The final casualty count for the Stark’s crew would come to nine dead and sixteen wounded; three sailors were caught in a strafing run by the lone remaining Iraqi jet just before it bolted home to Shaibah, and two of those sailors would succumb to their wounds in sickbay as Stark limped to a naval base in Bahrain to undergo temporary repairs before returning to the US for more extensive mending of the battle damage she had sustained in the Iraqi jets’ attack. Even those sailors who hadn’t been injured in the incident would require psychological counseling for post-traumatic stress disorder.
Though Congressional Democrats and Republicans had quarreled with each other on many other issues during Reagan’s administration, the attack on the USS Stark united them in a conviction that action had to be taken to deter the Iraqis from such unprovoked aggression in the future. The American public was also unified by outrage over the Stark incident; a New York Times survey of its readers five days after the attack found that 89% percent of those polled said they would support President Reagan if he made the decision to go to war with Iraq, and of that number 91% felt the United States should immediately commence military action against Baghdad to smash the Baathist dictatorship.

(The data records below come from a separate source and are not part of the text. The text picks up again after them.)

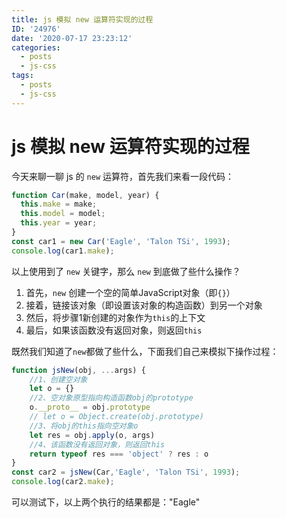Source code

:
 ```yaml
---
title: js 模拟 new 运算符实现的过程
ID: '24976'
date: '2020-07-17 23:23:12'
categories:
  - posts
  - js-css
tags:
  - posts
  - js-css
---
```


# js 模拟 new 运算符实现的过程

今天来聊一聊 js 的 `new` 运算符，首先我们来看一段代码：

``` js 
function Car(make, model, year) {
  this.make = make;
  this.model = model;
  this.year = year;
}
const car1 = new Car('Eagle', 'Talon TSi', 1993);
console.log(car1.make);
```

以上使用到了 `new` 关键字，那么 `new` 到底做了些什么操作？

1. 首先，`new` 创建一个空的简单JavaScript对象（即`{}`）
2. 接着，链接该对象（即设置该对象的构造函数）到另一个对象
3. 然后，将步骤1新创建的对象作为`this`的上下文
4. 最后，如果该函数没有返回对象，则返回`this`

既然我们知道了`new`都做了些什么，下面我们自己来模拟下操作过程：

``` js 
function jsNew(obj, ...args) {
    //1、创建空对象
    let o = {}
    //2、空对象原型指向构造函数obj的prototype
    o.__proto__ = obj.prototype
    // let o = Object.create(obj.prototype)
    //3、将obj的this指向空对象o
    let res = obj.apply(o, args)
    //4、该函数没有返回对象，则返回this
    return typeof res === 'object' ? res : o
}
const car2 = jsNew(Car,'Eagle', 'Talon TSi', 1993);
console.log(car2.make);
```

可以测试下，以上两个执行的结果都是："Eagle"
 
 
 
 
 
 
 
 
 
 
 
 
 
 
 
 
 
 
 
 
 
 
 
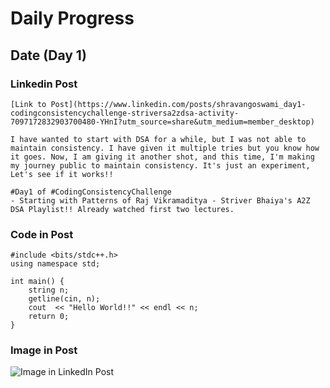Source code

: # Daily Progress

## Date (Day 1)

### Linkedin Post

```
[Link to Post](https://www.linkedin.com/posts/shravangoswami_day1-codingconsistencychallenge-striversa2zdsa-activity-7097172832903700480-YHnI?utm_source=share&utm_medium=member_desktop)
```

```
I have wanted to start with DSA for a while, but I was not able to maintain consistency. I have given it multiple tries but you know how it goes. Now, I am giving it another shot, and this time, I'm making my journey public to maintain consistency. It's just an experiment, Let's see if it works!!

#Day1 of #CodingConsistencyChallenge
- Starting with Patterns of Raj Vikramaditya - Striver Bhaiya's A2Z DSA Playlist!! Already watched first two lectures.
```

### Code in Post

```
#include <bits/stdc++.h>
using namespace std;

int main() {
    string n;
    getline(cin, n);
    cout  << "Hello World!!" << endl << n;
    return 0;
}
```

### Image in Post

![Image in LinkedIn Post](Visual%20Files/Images/example.jpg)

While at least three more years would pass before US and Iraqi ground troops actually met in combat, President Reagan did certainly take action to respond to the Stark incident. On April 3rd, 1987, eight days after the Iraqi jet attack, he signed an executive order giving US air and naval units in the Middle East clearance to fire on Iraqi military forces in the Persian Gulf without prior orders if the said Iraqi forces showed aggressive intent towards American personnel. Two weeks later, the United States signed an agreement with Saudi Arabia to allow US military outposts to be established in that country to deter Iraq from invading the oil-rich kingdom. There was little doubt now that a war between Washington and Baghdad was brewing; it was only a question of where and when the shooting would begin in earnest...
To Be Continued
 Excerpt from a memorandum by the Iraq Study Group chairman dated June 2nd, 1985.
 An offshoot of Iraq’s Baathist party; it was formed in December of 1984.
 Special detention cells where wives and female relatives of political dissidents were sexually assaulted as punishment for the dissdents’ perceived crimes against the Baathist regime.
 Electronic countermeasures.
 A memorial to the dead and wounded crewmen can be seen today at the Stark’s former home port in Mayport, Florida.